In riferimento alla prima epoca citata si sarebbe parlato di new-wave o post-punk, ora, forse giustamente, di indie-rock, visto che è altrettanto evidente una buona dose di noiseggianti fraseggi fra chitarre sferzanti ed un cantato non certo ‘delicato’.
Sinceramente non si riesce bene a capire quanto sia cercata questa formula poco accondiscendente o quanto in realtà dettata da quelli che potrebbero essere i limiti, in particolare proprio nel cantato, che purtroppo risulta in più di un’occasione come evidente neo di un complesso tutto sommato stimolante.
C’è da sottolineare ad ampi tratti anche una qualità di registrazione piuttosto approssimativa, che per quanto possa dare a questo ep una connotazione decisamente indie, impedisce in effetti di riuscire a leggere accuratamente le evoluzioni proposte. Una band che sinceramente sarei curioso di vedere dal vivo ed in cui spicca anche, a dispetto di quanto detto precedentemente, un desiderio di esplorare nuovi terreni, con l’inserto quasi sempre piacevole di tastiere, a volte però un po’ troppo invadenti ed in generale timidamente legate ad un clichè standardizzante.

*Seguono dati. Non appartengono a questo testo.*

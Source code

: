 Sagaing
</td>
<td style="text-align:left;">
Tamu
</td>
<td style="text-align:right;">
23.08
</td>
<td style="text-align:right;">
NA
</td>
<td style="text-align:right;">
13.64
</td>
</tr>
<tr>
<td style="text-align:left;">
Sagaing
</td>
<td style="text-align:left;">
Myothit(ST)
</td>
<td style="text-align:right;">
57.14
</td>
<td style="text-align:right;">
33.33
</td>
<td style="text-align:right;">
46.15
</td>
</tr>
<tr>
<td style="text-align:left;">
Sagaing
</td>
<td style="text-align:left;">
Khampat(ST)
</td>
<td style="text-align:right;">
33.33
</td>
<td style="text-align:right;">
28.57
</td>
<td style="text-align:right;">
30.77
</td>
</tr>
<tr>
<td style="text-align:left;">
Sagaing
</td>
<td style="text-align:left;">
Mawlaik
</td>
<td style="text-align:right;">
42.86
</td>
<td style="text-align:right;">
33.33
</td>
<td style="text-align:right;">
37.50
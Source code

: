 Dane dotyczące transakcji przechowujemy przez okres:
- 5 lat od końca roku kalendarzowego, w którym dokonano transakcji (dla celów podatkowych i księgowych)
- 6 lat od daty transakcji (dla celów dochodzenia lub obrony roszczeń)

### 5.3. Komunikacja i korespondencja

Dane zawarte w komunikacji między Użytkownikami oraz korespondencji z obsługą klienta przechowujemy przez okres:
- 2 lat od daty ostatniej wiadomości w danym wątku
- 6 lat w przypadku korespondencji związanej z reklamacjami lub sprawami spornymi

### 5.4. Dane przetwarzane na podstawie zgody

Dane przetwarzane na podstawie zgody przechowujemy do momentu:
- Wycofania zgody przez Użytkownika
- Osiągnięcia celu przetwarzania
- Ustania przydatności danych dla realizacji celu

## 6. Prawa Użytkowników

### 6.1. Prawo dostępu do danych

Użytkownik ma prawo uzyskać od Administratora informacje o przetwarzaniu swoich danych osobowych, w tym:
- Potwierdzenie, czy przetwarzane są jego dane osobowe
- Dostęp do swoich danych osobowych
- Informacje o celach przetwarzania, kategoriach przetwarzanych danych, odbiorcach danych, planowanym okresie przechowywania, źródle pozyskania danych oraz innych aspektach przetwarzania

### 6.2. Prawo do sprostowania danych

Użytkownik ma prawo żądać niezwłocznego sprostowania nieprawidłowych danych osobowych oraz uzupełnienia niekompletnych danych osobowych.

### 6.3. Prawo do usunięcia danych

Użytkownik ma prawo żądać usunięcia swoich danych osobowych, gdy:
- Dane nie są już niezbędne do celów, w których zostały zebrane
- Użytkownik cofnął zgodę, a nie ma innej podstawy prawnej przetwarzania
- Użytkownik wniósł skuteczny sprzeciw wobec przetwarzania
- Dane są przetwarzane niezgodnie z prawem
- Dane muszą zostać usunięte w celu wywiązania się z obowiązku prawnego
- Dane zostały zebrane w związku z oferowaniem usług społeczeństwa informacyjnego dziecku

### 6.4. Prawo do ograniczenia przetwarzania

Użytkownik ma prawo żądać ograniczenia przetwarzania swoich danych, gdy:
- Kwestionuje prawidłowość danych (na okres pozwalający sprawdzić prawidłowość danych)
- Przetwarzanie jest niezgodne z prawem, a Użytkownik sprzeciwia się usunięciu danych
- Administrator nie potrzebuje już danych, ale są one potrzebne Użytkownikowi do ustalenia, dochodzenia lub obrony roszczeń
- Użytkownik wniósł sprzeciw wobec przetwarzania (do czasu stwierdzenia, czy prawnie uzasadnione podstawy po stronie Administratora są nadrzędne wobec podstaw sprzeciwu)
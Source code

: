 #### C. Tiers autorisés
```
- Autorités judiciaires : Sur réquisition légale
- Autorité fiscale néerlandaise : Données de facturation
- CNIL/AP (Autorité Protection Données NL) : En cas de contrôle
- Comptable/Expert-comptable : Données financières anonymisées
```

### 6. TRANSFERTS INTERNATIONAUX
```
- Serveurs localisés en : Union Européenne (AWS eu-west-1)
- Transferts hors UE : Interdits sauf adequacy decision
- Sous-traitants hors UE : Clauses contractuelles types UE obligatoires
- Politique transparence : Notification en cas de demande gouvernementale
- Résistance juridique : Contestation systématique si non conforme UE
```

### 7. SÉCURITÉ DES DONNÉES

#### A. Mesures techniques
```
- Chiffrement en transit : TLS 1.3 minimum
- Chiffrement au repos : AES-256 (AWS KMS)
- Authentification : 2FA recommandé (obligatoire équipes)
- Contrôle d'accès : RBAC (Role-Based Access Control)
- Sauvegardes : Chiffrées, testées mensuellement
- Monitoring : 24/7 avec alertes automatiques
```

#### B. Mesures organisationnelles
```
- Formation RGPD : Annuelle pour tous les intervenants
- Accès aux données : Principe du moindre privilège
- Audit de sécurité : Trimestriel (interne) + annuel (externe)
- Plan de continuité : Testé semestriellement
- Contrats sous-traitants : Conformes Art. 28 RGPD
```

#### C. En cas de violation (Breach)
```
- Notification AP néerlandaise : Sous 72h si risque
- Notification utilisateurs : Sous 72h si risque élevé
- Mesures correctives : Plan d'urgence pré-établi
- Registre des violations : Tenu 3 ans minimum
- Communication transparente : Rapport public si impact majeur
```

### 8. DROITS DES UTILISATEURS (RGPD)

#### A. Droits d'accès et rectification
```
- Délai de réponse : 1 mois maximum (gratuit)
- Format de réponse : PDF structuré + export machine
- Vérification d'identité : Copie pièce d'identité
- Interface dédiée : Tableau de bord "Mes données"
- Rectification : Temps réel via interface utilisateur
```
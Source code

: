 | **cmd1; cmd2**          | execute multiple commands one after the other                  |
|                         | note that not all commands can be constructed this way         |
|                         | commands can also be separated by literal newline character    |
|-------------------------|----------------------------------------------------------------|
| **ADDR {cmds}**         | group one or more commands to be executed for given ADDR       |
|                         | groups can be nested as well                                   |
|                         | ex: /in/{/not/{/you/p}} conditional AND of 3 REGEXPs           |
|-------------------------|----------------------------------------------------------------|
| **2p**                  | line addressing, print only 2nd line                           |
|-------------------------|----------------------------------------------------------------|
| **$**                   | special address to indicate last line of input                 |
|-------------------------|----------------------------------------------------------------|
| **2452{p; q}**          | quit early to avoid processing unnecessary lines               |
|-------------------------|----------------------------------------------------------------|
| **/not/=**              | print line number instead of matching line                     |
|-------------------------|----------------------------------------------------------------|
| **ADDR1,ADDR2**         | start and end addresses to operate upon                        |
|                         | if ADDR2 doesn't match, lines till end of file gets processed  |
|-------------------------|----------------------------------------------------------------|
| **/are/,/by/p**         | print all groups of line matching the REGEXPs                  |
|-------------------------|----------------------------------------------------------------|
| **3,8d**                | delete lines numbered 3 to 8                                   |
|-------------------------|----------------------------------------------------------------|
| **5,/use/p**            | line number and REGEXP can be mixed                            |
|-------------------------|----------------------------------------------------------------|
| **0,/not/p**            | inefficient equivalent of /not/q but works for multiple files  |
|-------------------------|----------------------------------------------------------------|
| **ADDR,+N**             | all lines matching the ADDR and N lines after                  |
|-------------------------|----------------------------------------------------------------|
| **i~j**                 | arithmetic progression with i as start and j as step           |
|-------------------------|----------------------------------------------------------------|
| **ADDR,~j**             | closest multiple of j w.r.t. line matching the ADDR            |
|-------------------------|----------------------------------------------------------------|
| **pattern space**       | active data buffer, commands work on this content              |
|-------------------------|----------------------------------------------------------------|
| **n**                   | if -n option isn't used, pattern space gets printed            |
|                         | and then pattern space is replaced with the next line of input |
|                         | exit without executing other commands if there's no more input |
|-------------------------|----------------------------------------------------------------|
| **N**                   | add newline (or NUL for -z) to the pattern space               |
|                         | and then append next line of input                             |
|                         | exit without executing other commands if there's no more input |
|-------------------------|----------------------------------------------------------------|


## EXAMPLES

Dalla grinta della maggioranza dei brani spicca dolcemente la non certo trascendentale, ma comunque graziosa “Wipers”, che regala arrangiamenti di archi ed un ritmo cardiaco, che lascia la voglia di ritornare immediatamente sopra ai sui sei minuti abbondanti, grazie a cui ora il riferimento diviene la classica ballata (nu) metal… strano ma vero.
Volendo comunque indicare le tracce più interessanti fra le cinque proposte, direi che oltre a quella sopra citata, il meglio venga espresso nell’apertura (a tratti molto Interpol) di “The day-after song”. Peccato per la nirvaniana (se si prende come riferimento la band americana dei primi tempi) “Void” che a mio dire viene deturpata da un forzato inserimento di piano, che tende a smorzarne la tensione, e spero si tratti solo di un incidente di percorso la bruttina ed insipida “Sciroppo di benessere”.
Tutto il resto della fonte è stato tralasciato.